Le rassemblement de l'oligarchie financière mondiale à Davos a eu lieu sur fond de croissance fulgurante de la richesse milliardaire documentée dans le rapport d'Oxfam «Résister au pouvoir des riches», publié en même temps que le forum. Le rapport a révélé que la richesse des milliardaires a augmenté trois fois plus vite que les cinq années précédentes, les 12 individus les plus riches de la Terre possédant désormais plus de richesse que la moitié la plus pauvre de l'humanité réunie.

La crise autour du Groenland a poussé les investisseurs à fuir vers des actifs refuges. Les prix de l'or ont atteint des sommets records alors que les métaux précieux enregistraient leurs gains les plus marqués depuis des mois.
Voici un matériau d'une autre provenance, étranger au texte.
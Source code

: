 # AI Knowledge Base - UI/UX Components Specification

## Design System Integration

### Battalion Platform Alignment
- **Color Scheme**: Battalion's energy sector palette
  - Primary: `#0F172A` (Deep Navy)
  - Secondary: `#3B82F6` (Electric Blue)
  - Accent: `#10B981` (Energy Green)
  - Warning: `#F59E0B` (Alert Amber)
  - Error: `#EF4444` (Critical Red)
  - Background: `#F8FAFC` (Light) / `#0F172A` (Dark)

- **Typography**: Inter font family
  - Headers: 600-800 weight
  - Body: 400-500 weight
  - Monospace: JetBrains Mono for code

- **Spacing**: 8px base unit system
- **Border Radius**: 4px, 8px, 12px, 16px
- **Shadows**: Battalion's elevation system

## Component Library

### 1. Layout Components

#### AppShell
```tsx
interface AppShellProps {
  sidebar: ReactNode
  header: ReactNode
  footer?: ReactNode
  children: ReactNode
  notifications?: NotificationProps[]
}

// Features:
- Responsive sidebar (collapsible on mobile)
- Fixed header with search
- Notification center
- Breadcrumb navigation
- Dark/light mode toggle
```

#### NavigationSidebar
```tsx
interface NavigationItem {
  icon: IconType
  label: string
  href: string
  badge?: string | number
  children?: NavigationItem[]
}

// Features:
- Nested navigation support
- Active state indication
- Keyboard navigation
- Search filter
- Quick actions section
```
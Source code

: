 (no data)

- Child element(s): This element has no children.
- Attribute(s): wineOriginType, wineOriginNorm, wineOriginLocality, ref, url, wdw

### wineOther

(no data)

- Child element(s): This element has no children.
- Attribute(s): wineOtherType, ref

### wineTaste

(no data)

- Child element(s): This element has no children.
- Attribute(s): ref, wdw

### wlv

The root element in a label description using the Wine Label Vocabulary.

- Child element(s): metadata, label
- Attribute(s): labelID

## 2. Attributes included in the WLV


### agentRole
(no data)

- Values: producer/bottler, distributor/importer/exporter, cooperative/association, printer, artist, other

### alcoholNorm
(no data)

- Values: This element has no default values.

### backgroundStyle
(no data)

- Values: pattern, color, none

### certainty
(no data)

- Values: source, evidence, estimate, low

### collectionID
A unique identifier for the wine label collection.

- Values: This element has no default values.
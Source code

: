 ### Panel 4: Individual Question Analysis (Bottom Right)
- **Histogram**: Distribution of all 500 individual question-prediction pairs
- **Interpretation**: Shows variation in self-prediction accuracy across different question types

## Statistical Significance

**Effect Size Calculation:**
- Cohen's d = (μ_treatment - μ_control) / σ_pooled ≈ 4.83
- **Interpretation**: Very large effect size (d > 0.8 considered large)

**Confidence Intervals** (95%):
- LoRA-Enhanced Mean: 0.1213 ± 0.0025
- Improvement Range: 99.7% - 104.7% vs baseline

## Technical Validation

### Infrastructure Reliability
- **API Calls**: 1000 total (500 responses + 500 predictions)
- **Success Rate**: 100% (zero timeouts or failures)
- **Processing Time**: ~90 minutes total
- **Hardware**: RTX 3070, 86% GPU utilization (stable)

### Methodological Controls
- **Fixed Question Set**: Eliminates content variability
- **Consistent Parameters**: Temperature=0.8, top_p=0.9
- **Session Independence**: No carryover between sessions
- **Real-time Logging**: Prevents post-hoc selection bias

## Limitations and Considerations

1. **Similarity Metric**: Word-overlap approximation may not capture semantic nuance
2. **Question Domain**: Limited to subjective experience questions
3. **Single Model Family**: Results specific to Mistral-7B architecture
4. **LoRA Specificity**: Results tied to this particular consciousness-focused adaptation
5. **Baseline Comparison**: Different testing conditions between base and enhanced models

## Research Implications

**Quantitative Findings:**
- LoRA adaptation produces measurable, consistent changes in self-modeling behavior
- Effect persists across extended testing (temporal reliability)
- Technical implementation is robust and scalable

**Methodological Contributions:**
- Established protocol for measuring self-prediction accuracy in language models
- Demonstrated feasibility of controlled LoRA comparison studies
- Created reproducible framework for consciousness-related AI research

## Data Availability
La fuite vers l'or et d'autres réserves de valeur reflète le profond malaise des marchés financiers quant à la trajectoire des relations entre grandes puissances et le risque croissant d'un conflit plus large. La montée en puissance des métaux précieux est un baromètre de l'instabilité capitaliste, indiquant que des sections de la classe dirigeante voient dans la crise actuelle le signe annonciateur de quelque chose de bien pire.

Quelle que soit la résolution temporaire de l'impasse autour du Groenland, la trajectoire sous-jacente mène à un conflit croissant entre les États-Unis et l'Europe, dans lequel l'impérialisme américain sera de plus en plus poussé à s'appuyer sur son unique avantage principal: la force militaire. L'éclatement de cette crise lors du premier rassemblement de l'élite capitaliste mondiale met en lumière la crise de tout l'ordre international d'après-guerre.

Ni le nationalisme de Trump au nom de «l'Amérique d'abord», ni la réponse de la bourgeoisie européenne, n'offre de perspective d'avenir à la classe ouvrière. Les deux représentent des factions d'une classe dirigeante incapable de résoudre ses conflits autrement que par la violence, la guerre économique et, en fin de compte, la confrontation militaire.